Working from the records below, repeat exactly the lines starting at the line that contains "类比于投资中，一个完整的交易" and ending at the line that contains "买点：什么条件下买入？大盘什", inclusive.

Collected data

Content starts

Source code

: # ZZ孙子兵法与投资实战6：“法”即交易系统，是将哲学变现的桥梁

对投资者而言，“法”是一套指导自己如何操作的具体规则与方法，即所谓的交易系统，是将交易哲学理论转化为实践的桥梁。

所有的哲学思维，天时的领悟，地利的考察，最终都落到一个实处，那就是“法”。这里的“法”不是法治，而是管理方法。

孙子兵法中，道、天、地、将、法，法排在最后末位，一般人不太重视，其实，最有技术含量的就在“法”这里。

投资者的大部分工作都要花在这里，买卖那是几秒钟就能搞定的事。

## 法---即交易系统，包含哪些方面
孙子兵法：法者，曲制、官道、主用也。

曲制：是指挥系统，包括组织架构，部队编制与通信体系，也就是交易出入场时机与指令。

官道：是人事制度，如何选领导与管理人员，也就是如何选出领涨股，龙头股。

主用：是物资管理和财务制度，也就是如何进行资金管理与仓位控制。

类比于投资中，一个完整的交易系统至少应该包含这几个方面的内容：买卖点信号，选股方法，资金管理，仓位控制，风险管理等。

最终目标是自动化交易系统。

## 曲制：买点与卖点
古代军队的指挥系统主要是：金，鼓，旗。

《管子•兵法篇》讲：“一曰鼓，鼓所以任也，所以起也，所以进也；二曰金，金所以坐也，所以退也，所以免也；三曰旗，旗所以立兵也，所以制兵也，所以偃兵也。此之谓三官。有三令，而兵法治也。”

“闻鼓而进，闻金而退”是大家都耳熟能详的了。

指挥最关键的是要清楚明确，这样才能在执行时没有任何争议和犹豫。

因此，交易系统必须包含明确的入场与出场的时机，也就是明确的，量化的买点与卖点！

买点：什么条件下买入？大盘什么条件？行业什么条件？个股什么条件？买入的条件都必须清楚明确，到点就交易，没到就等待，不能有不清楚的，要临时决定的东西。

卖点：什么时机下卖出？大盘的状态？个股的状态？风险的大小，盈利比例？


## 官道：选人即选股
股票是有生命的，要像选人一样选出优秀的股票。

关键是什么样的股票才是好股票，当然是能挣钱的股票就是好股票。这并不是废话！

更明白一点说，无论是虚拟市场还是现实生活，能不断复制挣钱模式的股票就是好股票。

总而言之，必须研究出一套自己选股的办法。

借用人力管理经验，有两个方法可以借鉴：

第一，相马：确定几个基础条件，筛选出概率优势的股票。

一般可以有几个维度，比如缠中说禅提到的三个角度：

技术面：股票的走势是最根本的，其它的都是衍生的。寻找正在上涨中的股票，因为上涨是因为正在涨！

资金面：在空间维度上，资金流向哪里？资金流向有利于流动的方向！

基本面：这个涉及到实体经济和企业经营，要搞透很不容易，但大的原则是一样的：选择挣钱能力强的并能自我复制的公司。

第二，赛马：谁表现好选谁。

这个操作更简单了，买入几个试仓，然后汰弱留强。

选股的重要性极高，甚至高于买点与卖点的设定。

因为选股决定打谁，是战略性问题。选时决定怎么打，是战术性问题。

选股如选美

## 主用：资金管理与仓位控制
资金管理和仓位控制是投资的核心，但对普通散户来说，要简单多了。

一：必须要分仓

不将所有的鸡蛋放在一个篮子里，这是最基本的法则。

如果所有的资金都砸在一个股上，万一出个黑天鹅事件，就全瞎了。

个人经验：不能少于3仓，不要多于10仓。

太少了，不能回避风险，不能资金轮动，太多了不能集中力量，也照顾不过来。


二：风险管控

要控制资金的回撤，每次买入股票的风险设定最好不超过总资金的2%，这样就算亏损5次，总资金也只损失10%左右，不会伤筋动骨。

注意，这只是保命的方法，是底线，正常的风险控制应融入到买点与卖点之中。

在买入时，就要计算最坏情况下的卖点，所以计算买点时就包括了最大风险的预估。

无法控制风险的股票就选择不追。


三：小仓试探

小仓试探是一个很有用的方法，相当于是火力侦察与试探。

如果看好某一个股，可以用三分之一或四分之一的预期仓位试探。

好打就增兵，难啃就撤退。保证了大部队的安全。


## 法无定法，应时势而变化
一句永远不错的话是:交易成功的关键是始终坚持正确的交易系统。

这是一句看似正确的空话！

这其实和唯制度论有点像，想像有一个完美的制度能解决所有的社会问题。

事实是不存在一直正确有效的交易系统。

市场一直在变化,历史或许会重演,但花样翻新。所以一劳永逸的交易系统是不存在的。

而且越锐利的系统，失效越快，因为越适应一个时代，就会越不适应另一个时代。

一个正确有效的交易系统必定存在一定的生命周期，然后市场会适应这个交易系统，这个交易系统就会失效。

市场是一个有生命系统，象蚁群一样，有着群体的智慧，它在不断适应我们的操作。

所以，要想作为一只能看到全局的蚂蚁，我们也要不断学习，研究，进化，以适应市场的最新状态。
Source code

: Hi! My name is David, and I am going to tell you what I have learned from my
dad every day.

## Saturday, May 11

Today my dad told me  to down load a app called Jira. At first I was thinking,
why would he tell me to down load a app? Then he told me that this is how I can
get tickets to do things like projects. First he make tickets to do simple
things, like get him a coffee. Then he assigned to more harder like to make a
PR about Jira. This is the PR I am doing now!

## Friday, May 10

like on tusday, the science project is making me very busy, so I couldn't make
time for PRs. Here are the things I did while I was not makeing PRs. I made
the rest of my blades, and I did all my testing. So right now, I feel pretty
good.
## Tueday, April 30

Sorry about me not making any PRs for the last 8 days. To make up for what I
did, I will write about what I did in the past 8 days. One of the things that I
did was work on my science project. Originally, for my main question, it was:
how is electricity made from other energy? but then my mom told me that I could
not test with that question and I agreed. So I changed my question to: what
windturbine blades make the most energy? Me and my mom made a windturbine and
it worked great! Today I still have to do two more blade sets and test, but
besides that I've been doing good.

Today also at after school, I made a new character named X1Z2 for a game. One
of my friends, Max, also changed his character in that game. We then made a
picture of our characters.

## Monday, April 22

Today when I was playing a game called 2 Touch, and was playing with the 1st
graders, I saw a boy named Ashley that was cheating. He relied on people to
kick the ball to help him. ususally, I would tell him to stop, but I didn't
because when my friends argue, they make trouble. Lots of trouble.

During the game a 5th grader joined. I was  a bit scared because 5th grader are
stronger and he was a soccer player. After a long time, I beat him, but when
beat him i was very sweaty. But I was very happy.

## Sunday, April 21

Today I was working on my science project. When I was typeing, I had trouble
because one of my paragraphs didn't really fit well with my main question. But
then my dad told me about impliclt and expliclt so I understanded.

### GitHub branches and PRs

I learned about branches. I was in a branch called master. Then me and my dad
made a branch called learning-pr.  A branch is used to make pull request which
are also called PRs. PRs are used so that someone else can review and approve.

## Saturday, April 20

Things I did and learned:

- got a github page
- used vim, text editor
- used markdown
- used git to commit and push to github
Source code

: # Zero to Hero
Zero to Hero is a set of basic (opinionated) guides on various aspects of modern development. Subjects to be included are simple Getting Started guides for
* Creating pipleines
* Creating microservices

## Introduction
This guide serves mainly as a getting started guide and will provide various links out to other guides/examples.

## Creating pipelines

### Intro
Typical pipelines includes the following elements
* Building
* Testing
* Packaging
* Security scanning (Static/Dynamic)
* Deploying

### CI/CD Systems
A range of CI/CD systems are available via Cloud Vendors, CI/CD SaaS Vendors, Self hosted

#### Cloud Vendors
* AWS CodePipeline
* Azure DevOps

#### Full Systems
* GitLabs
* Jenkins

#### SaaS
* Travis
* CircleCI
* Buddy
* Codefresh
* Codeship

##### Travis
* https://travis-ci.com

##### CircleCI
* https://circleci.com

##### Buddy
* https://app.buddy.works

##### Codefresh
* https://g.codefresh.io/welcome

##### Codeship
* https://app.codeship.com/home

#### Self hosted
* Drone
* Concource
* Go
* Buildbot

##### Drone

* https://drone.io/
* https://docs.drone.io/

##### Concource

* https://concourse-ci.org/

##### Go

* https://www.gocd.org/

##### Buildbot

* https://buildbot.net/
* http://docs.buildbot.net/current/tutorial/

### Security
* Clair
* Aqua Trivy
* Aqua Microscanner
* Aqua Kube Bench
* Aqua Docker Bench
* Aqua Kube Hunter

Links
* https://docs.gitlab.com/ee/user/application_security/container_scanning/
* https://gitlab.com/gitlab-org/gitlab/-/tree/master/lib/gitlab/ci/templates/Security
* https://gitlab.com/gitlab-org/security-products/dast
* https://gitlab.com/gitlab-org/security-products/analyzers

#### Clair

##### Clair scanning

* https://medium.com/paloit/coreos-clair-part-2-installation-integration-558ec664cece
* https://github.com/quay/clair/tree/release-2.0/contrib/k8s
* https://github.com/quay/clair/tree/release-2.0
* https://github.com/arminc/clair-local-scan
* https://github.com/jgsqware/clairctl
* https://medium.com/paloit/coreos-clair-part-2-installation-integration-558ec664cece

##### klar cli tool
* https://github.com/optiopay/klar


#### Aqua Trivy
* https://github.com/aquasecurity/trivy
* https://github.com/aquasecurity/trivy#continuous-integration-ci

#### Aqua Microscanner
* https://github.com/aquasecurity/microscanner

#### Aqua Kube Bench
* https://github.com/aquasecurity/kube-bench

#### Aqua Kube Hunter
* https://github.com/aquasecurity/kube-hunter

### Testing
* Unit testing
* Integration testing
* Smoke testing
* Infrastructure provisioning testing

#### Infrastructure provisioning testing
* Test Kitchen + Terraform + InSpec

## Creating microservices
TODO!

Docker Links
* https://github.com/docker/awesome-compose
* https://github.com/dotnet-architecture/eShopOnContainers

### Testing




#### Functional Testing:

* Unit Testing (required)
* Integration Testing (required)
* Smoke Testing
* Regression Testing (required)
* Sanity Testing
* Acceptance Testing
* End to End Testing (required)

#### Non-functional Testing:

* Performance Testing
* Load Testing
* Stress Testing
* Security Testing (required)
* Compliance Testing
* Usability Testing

Content ends

Task response:
类比于投资中，一个完整的交易系统至少应该包含这几个方面的内容：买卖点信号，选股方法，资金管理，仓位控制，风险管理等。

最终目标是自动化交易系统。

## 曲制：买点与卖点
古代军队的指挥系统主要是：金，鼓，旗。

《管子•兵法篇》讲：“一曰鼓，鼓所以任也，所以起也，所以进也；二曰金，金所以坐也，所以退也，所以免也；三曰旗，旗所以立兵也，所以制兵也，所以偃兵也。此之谓三官。有三令，而兵法治也。”

“闻鼓而进，闻金而退”是大家都耳熟能详的了。

指挥最关键的是要清楚明确，这样才能在执行时没有任何争议和犹豫。

因此，交易系统必须包含明确的入场与出场的时机，也就是明确的，量化的买点与卖点！

买点：什么条件下买入？大盘什么条件？行业什么条件？个股什么条件？买入的条件都必须清楚明确，到点就交易，没到就等待，不能有不清楚的，要临时决定的东西。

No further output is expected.